◆ **Exercise description**: Please reproduce, exactly and with nothing added, the line containing "directories. These stages" and every line after it to the end of the records.

[[ Extracted data, beginning ]]

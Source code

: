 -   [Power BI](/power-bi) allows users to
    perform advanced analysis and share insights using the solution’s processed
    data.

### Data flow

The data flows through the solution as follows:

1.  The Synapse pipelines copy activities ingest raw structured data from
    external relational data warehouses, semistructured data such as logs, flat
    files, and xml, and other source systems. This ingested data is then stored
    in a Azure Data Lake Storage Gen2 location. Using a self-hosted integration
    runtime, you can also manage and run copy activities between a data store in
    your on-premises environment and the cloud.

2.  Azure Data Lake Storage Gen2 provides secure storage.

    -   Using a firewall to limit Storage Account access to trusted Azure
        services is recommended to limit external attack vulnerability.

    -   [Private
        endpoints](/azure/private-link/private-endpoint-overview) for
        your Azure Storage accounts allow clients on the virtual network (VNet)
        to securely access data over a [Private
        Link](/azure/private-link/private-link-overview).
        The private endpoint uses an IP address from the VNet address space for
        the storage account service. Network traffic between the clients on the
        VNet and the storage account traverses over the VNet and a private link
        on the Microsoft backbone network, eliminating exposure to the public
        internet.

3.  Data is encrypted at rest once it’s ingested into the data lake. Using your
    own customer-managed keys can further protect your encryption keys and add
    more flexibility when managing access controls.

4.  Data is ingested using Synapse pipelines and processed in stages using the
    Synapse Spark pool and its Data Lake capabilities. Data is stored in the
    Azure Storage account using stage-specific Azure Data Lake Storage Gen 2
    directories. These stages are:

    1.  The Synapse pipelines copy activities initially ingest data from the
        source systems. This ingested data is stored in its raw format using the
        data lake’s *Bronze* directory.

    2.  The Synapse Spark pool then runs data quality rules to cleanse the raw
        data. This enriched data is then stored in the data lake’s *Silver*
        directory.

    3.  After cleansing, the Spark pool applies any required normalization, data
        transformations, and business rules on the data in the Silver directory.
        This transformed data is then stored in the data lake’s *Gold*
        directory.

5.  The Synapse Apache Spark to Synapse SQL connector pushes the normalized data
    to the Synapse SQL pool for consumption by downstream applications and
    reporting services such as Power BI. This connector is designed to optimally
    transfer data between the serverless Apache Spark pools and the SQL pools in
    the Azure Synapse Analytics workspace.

[[ Extracted data, end ]]

◆ **Solution below**:
    directories. These stages are:

    1.  The Synapse pipelines copy activities initially ingest data from the
        source systems. This ingested data is stored in its raw format using the
        data lake’s *Bronze* directory.

    2.  The Synapse Spark pool then runs data quality rules to cleanse the raw
        data. This enriched data is then stored in the data lake’s *Silver*
        directory.

    3.  After cleansing, the Spark pool applies any required normalization, data
        transformations, and business rules on the data in the Silver directory.
        This transformed data is then stored in the data lake’s *Gold*
        directory.

5.  The Synapse Apache Spark to Synapse SQL connector pushes the normalized data
    to the Synapse SQL pool for consumption by downstream applications and
    reporting services such as Power BI. This connector is designed to optimally
    transfer data between the serverless Apache Spark pools and the SQL pools in
    the Azure Synapse Analytics workspace.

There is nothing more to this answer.